* EXERCISE AIM *
Look for the word "Docker" in the entries below, then copy every line that has it.

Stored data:
■ ■ ■
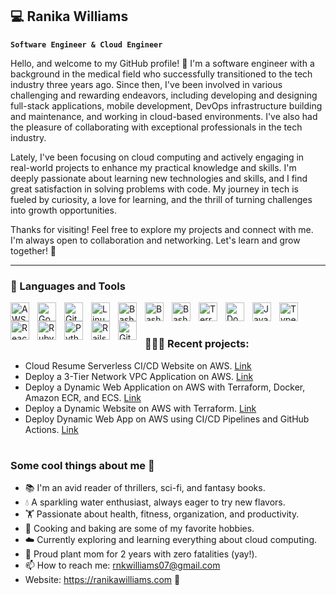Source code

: ## 💻 Ranika Williams

**`Software Engineer & Cloud Engineer`**

Hello, and welcome to my GitHub profile! 👋 I'm a software engineer with a background in the medical field who successfully transitioned to the tech industry three years ago. Since then, I've been involved in various challenging and rewarding endeavors, including developing and designing full-stack applications, mobile development, DevOps infrastructure building and maintenance, and working in cloud-based environments. I've also had the pleasure of collaborating with exceptional professionals in the tech industry.

Lately, I've been focusing on cloud computing and actively engaging in real-world projects to enhance my practical knowledge and skills. I'm deeply passionate about learning new technologies and skills, and I find great satisfaction in solving problems with code. My journey in tech is fueled by curiosity, a love for learning, and the thrill of turning challenges into growth opportunities.

Thanks for visiting! Feel free to explore my projects and connect with me. I'm always open to collaboration and networking. Let's learn and grow together! 🚀

---

### 🧰 Languages and Tools

<img align="left" alt="AWS" width="30px" style="padding-right:10px;" src="https://cdn.jsdelivr.net/gh/devicons/devicon@latest/icons/amazonwebservices/amazonwebservices-original-wordmark.svg" />
<img align="left" alt="Google Cloud" width="30px" style="padding-right:10px;" src="https://cdn.jsdelivr.net/gh/devicons/devicon@latest/icons/googlecloud/googlecloud-original-wordmark.svg" />
<img align="left" alt="Git" width="30px" style="padding-right:10px;" src="https://cdn.jsdelivr.net/gh/devicons/devicon/icons/git/git-original.svg" />
<img align="left" alt="Linux" width="30px" style="padding-right:10px;" src="https://cdn.jsdelivr.net/gh/devicons/devicon/icons/linux/linux-original.svg" />
<img align="left" alt="Bash" width="30px" style="padding-right:10px;" src="https://cdn.jsdelivr.net/gh/devicons/devicon/icons/bash/bash-original.svg" />
<img align="left" alt="Bash" width="30px" style="padding-right:10px;" src="https://cdn.jsdelivr.net/gh/devicons/devicon@latest/icons/kubernetes/kubernetes-original-wordmark.svg" />
<img align="left" alt="Bash" width="30px" style="padding-right:10px;" src="https://cdn.jsdelivr.net/gh/devicons/devicon@latest/icons/jenkins/jenkins-original.svg" />          
<img align="left" alt="Terraform" width="30px" style="padding-right:10px;" src="https://cdn.jsdelivr.net/gh/devicons/devicon@latest/icons/terraform/terraform-original.svg" />
<img align="left" alt="Docker" width="30px" style="padding-right:10px;" src="https://cdn.jsdelivr.net/gh/devicons/devicon@latest/icons/docker/docker-original.svg" />
<img align="left" alt="JavaScript" width="30px" style="padding-right:10px;" src="https://cdn.jsdelivr.net/gh/devicons/devicon/icons/javascript/javascript-plain.svg" />
<img align="left" alt="TypeScript" width="30px" style="padding-right:10px;" src="https://cdn.jsdelivr.net/gh/devicons/devicon/icons/typescript/typescript-plain.svg" />
<img align="left" alt="React" width="30px" style="padding-right:10px;" src="https://cdn.jsdelivr.net/gh/devicons/devicon/icons/react/react-original.svg" />
<img align="left" alt="Ruby" width="30px" style="padding-right:10px;" src="https://cdn.jsdelivr.net/gh/devicons/devicon@latest/icons/ruby/ruby-original.svg" />   
<img align="left" alt="Python" width="30px" style="padding-right:10px;" src="https://cdn.jsdelivr.net/gh/devicons/devicon/icons/python/python-plain.svg" />
<img align="left" alt="Rails" width="30px" style="padding-right:10px;" src="https://cdn.jsdelivr.net/gh/devicons/devicon@latest/icons/rails/rails-original-wordmark.svg" />
<img align="left" alt="GitHub" width="30px" style="padding-right:10px;" src="https://cdn.jsdelivr.net/gh/devicons/devicon/icons/github/github-original.svg" />
<br />

#

### 👩🏾‍💻 Recent projects:

- Cloud Resume Serverless CI/CD Website on AWS. [Link](https://github.com/rnkwilliams/aws-cloud-resume-challenge-frontend)
- Deploy a 3-Tier Network VPC Application on AWS. [Link](https://github.com/rnkwilliams/host-a-static-wordpress-website-on-aws)
- Deploy a Dynamic Web Application on AWS with Terraform, Docker, Amazon ECR, and ECS. [Link](https://github.com/rnkwilliams/rentzone-terraform-ecs-project)
- Deploy a Dynamic Website on AWS with Terraform. [Link](https://github.com/rnkwilliams/terraform-projects)
- Deploy Dynamic Web App on AWS using CI/CD Pipelines and GitHub Actions. [Link]( https://github.com/rnkwilliams/rentzone-github-actions-terraform-ecs-project)
#

<!-- ### 📊 Stats -->

<!-- ![Ranika's GitHub stats](https://github-readme-stats.vercel.app/api?username=rnkwilliams&show_icons=true&theme=gruvbox) -->

<!-- ![GitHub Streak](https://streak-stats.demolab.com?user=rnkwilliams&theme=gruvbox&border_radius=4.5) -->

### Some cool things about me 🌟

- 📚 I'm an avid reader of thrillers, sci-fi, and fantasy books.
- 💧 A sparkling water enthusiast, always eager to try new flavors.
- 🏋️ Passionate about health, fitness, organization, and productivity.
- 🍳 Cooking and baking are some of my favorite hobbies.
- ☁️ Currently exploring and learning everything about cloud computing.
- 🌿 Proud plant mom for 2 years with zero fatalities (yay!).
- 📫 How to reach me: rnkwilliams07@gmail.com 
- Website: https://ranikawilliams.com 👋

<!--
<details>
 <summary><h3>👨‍💻 Ranika's Coding Journey</h3></summary>  
-->


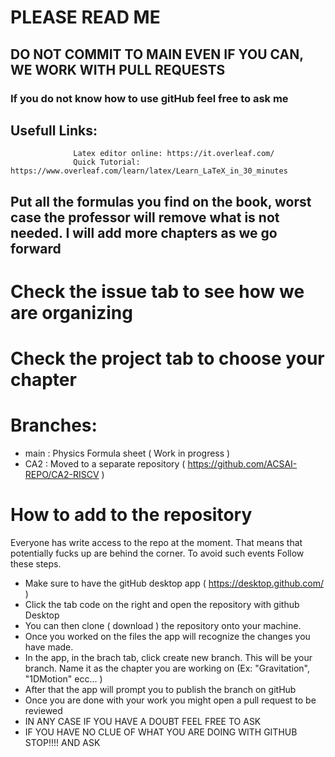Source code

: # PLEASE READ ME 
## DO NOT COMMIT TO MAIN EVEN IF YOU CAN, WE WORK WITH PULL REQUESTS
### If you do not know how to use gitHub feel free to ask me


## Usefull Links:
                  Latex editor online: https://it.overleaf.com/ 
                  Quick Tutorial: https://www.overleaf.com/learn/latex/Learn_LaTeX_in_30_minutes  

## Put all the formulas you find on the book, worst case the professor will remove what is not needed. I will add more chapters as we go forward

# Check the issue tab to see how we are organizing
# Check the project tab to choose your chapter

# Branches: 
 * main : Physics Formula sheet ( Work in progress ) 
 * CA2  : Moved to a separate repository ( https://github.com/ACSAI-REPO/CA2-RISCV )

# How to add to the repository 
Everyone has write access to the repo at the moment. That means that potentially fucks up are behind the corner. 
To avoid such events Follow these steps. 
* Make sure to have the gitHub desktop app ( https://desktop.github.com/ ) 
* Click the tab code on the right and open the repository with github Desktop 
* You can then clone ( download )  the repository onto your machine.
* Once you worked on the files the app will recognize the changes you have made. 
* In the app, in the brach tab, click create new branch. This will be your branch. Name it as the chapter you are working on (Ex: "Gravitation", "1DMotion" ecc... ) 
* After that the app will prompt you to publish the branch on gitHub
* Once you are done with your work you might open a pull request to be reviewed
* IN ANY CASE IF YOU HAVE A DOUBT FEEL FREE TO ASK
* IF YOU HAVE NO CLUE OF WHAT YOU ARE DOING WITH GITHUB STOP!!!! AND ASK
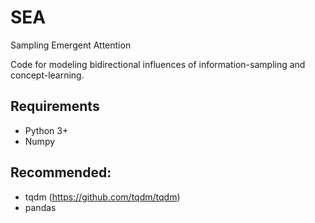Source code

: # SEA
Sampling Emergent Attention

Code for modeling bidirectional influences of information-sampling and concept-learning.

## Requirements
- Python 3+
- Numpy

## Recommended:
- tqdm (https://github.com/tqdm/tqdm)
- pandas

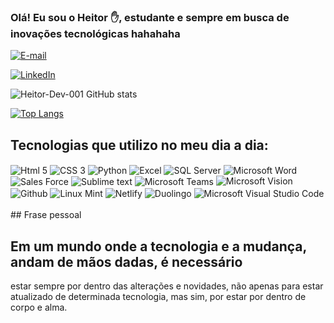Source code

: ### Olá! Eu sou o Heitor ✋, estudante e sempre em busca de inovações tecnológicas hahahaha

[![E-mail](https://img.icons8.com/ios-filled/50/000000/email.png)](heitorsilvanascimento2@outlook.com)

[![LinkedIn](https://img.icons8.com/ios-filled/50/000000/linkedin.png)](https://www.linkedin.com/in/heitor-silva-37714b1a0/)

![Heitor-Dev-001 GitHub stats](https://github-readme-stats.vercel.app/api?username=Heitor-Dev-001&show_icons=true&theme=merko)


[![Top Langs](https://github-readme-stats.vercel.app/api/top-langs/?username=Heitor-Dev-001)](https://github.com/Heitor-Dev-001/github-readme-stats)

## Tecnologias que utilizo no meu dia a dia:

<div> 
 <img align="center" alt="Html 5" src="https://img.shields.io/badge/HTML5-E34F26?style=for-the-badge&logo=html5&logoColor=white" />

<img align="center" alt="CSS 3" src="https://img.shields.io/badge/CSS3-1572B6?style=for-the-badge&logo=css3&logoColor=white" />

<img align="center" alt="Python" src="https://img.shields.io/badge/Python-3776AB?style=for-the-badge&logo=python&logoColor=white"/>

<img align="center" alt="Excel" src="https://img.shields.io/badge/Microsoft_Excel-217346?style=for-the-badge&logo=microsoft-excel&logoColor=white"/>

<img align="center" alt="SQL Server" src="https://img.shields.io/badge/Microsoft_SQL_Server-CC2927?style=for-the-badge&logo=microsoft-sql-server&logoColor=white"/>

<img align="center" alt="Microsoft Word" src="https://img.shields.io/badge/Microsoft_Word-2B579A?style=for-the-badge&logo=microsoft-word&logoColor=white"/>

<img align="center" alt="Sales Force" src="https://img.shields.io/badge/Salesforce-00A1E0?style=for-the-badge&logo=Salesforce&logoColor=white"/>

<img align="center" alt="Sublime text" src="https://img.shields.io/badge/sublime_text-%23575757.svg?&style=for-the-badge&logo=sublime-text&logoColor=important"/>

<img align="center" alt="Microsoft Teams" src="https://img.shields.io/badge/Microsoft_Teams-6264A7?style=for-the-badge&logo=microsoft-teams&logoColor=white"/>

<img aling="center" alt="Microsoft Vision" src="https://img.shields.io/badge/Microsoft_Visio-3955A3?style=for-the-badgee&logo=microsoft-visio&logoColor=white"/>

<img align="center" alt="Github" src="https://img.shields.io/badge/GitHub-100000?style=for-the-badge&logo=github&logoColor=white"/>

<img align="center" alt="Linux Mint" src="https://img.shields.io/badge/Linux_Mint-87CF3E?style=for-the-badge&logo=linux-mint&logoColor=white"/>

<img align="center" alt="Netlify" src="https://img.shields.io/badge/Netlify-00C7B7?style=for-the-badge&logo=netlify&logoColor=white"/>

<img align="center" alt="Duolingo" src="https://img.shields.io/badge/Duolingo-58CC02?style=for-the-badge&logo=Duolingo&logoColor=white"/>

<img align="center" alt="Microsoft Visual Studio Code" src="https://img.shields.io/badge/Visual_Studio_Code-0078D4?style=for-the-badge&logo=visual%20studio%20code&logoColor=white"/>

</div><br>
## Frase pessoal

## Em um mundo onde a tecnologia e a mudança, andam de mãos dadas, é necessário
estar sempre por dentro das alterações e novidades, não apenas para estar atualizado de determinada tecnologia, mas sim, por estar por dentro de corpo e alma.
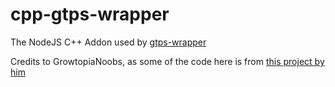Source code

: # cpp-gtps-wrapper
The NodeJS C++ Addon used by [gtps-wrapper](https://github.com/Alexander9673/gtps-wrapper)  

Credits to GrowtopiaNoobs, as some of the code here is from [this project by him](https://github.com/growtopianoobs/growtopiaserver)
■ ■ ■
* SOLUTION TO THIS PROBLEM *
<img align="left" alt="Docker" width="30px" style="padding-right:10px;" src="https://cdn.jsdelivr.net/gh/devicons/devicon@latest/icons/docker/docker-original.svg" />
- Deploy a Dynamic Web Application on AWS with Terraform, Docker, Amazon ECR, and ECS. [Link](https://github.com/rnkwilliams/rentzone-terraform-ecs-project)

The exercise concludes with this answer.